(Pictures paired with source code)
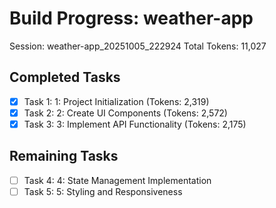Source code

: # Build Progress: weather-app
Session: weather-app_20251005_222924
Total Tokens: 11,027

## Completed Tasks
- [x] Task 1: 1: Project Initialization (Tokens: 2,319)
- [x] Task 2: 2: Create UI Components (Tokens: 2,572)
- [x] Task 3: 3: Implement API Functionality (Tokens: 2,175)

## Remaining Tasks
- [ ] Task 4: 4: State Management Implementation
- [ ] Task 5: 5: Styling and Responsiveness

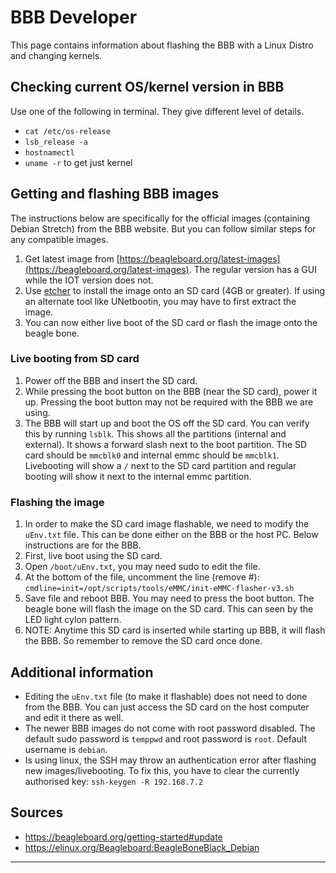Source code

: 
# BBB Developer

This page contains information about flashing the BBB with a Linux Distro and changing kernels.

## Checking current OS/kernel version in BBB
Use one of the following in terminal. They give different level of details.

* `cat /etc/os-release`
* `lsb_release -a`
* `hostnamectl`
* `uname -r` to get just kernel

## Getting and flashing BBB images
The instructions below are specifically for the official images (containing Debian Stretch) from the BBB website. But you can follow similar steps for any compatible images. 

1. Get latest image from [https://beagleboard.org/latest-images](https://beagleboard.org/latest-images). The regular version has a GUI while the IOT version does not.
2. Use [etcher](https://www.balena.io/etcher/) to install the image onto an SD card (4GB or greater). If using an alternate tool like UNetbootin, you may have to first extract the image.
3. You can now either live boot of the SD card or flash the image onto the beagle bone.

### Live booting from SD card
1. Power off the BBB and insert the SD card. 
1. While pressing the boot button on the BBB (near the SD card), power it up. Pressing the boot button may not be required with the BBB we are using.
1. The BBB will start up and boot the OS off the SD card. You can verify this by running `lsblk`. This shows all the partitions (internal and external). It shows a forward slash next to the boot partition. The SD card should be `mmcblk0` and internal emmc should be `mmcblk1`. Livebooting will show a `/` next to the SD card partition and regular booting will show it next to the internal emmc partition.

### Flashing the image
1. In order to make the SD card image flashable, we need to modify the `uEnv.txt` file. This can be done either on the BBB or the host PC. Below instructions are for the BBB. 
1. First, live boot using the SD card.
2. Open `/boot/uEnv.txt`, you may need sudo to edit the file. 
3. At the bottom of the file, uncomment the line (remove #): `cmdline=init=/opt/scripts/tools/eMMC/init-eMMC-flasher-v3.sh`
4. Save file and reboot BBB. You may need to press the boot button. The beagle bone will flash the image on the SD card. This can seen by the LED light cylon pattern.
5. NOTE: Anytime this SD card is inserted while starting up BBB, it will flash the BBB. So remember to remove the SD card once done.

## Additional information
* Editing the `uEnv.txt` file (to make it flashable) does not need to done from the BBB. You can just access the SD card on the host computer and edit it there as well. 
* The newer BBB images do not come with root password disabled. The default sudo password is `temppwd` and root password is `root`. Default username is `debian`.
* Is using linux, the SSH may throw an authentication error after flashing new images/livebooting. To fix this, you have to clear the currently authorised key: `ssh-keygen -R 192.168.7.2`

## Sources
* https://beagleboard.org/getting-started#update
* https://elinux.org/Beagleboard:BeagleBoneBlack_Debian

---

__TASK__
The lines above from the one with "Use one of the" through the one with "4. Save file" are to be duplicated exactly, ends included, with nothing added.

__RESPONSE AREA__
Use one of the following in terminal. They give different level of details.

* `cat /etc/os-release`
* `lsb_release -a`
* `hostnamectl`
* `uname -r` to get just kernel

## Getting and flashing BBB images
The instructions below are specifically for the official images (containing Debian Stretch) from the BBB website. But you can follow similar steps for any compatible images. 

1. Get latest image from [https://beagleboard.org/latest-images](https://beagleboard.org/latest-images). The regular version has a GUI while the IOT version does not.
2. Use [etcher](https://www.balena.io/etcher/) to install the image onto an SD card (4GB or greater). If using an alternate tool like UNetbootin, you may have to first extract the image.
3. You can now either live boot of the SD card or flash the image onto the beagle bone.

### Live booting from SD card
1. Power off the BBB and insert the SD card. 
1. While pressing the boot button on the BBB (near the SD card), power it up. Pressing the boot button may not be required with the BBB we are using.
1. The BBB will start up and boot the OS off the SD card. You can verify this by running `lsblk`. This shows all the partitions (internal and external). It shows a forward slash next to the boot partition. The SD card should be `mmcblk0` and internal emmc should be `mmcblk1`. Livebooting will show a `/` next to the SD card partition and regular booting will show it next to the internal emmc partition.

### Flashing the image
1. In order to make the SD card image flashable, we need to modify the `uEnv.txt` file. This can be done either on the BBB or the host PC. Below instructions are for the BBB. 
1. First, live boot using the SD card.
2. Open `/boot/uEnv.txt`, you may need sudo to edit the file. 
3. At the bottom of the file, uncomment the line (remove #): `cmdline=init=/opt/scripts/tools/eMMC/init-eMMC-flasher-v3.sh`
4. Save file and reboot BBB. You may need to press the boot button. The beagle bone will flash the image on the SD card. This can seen by the LED light cylon pattern.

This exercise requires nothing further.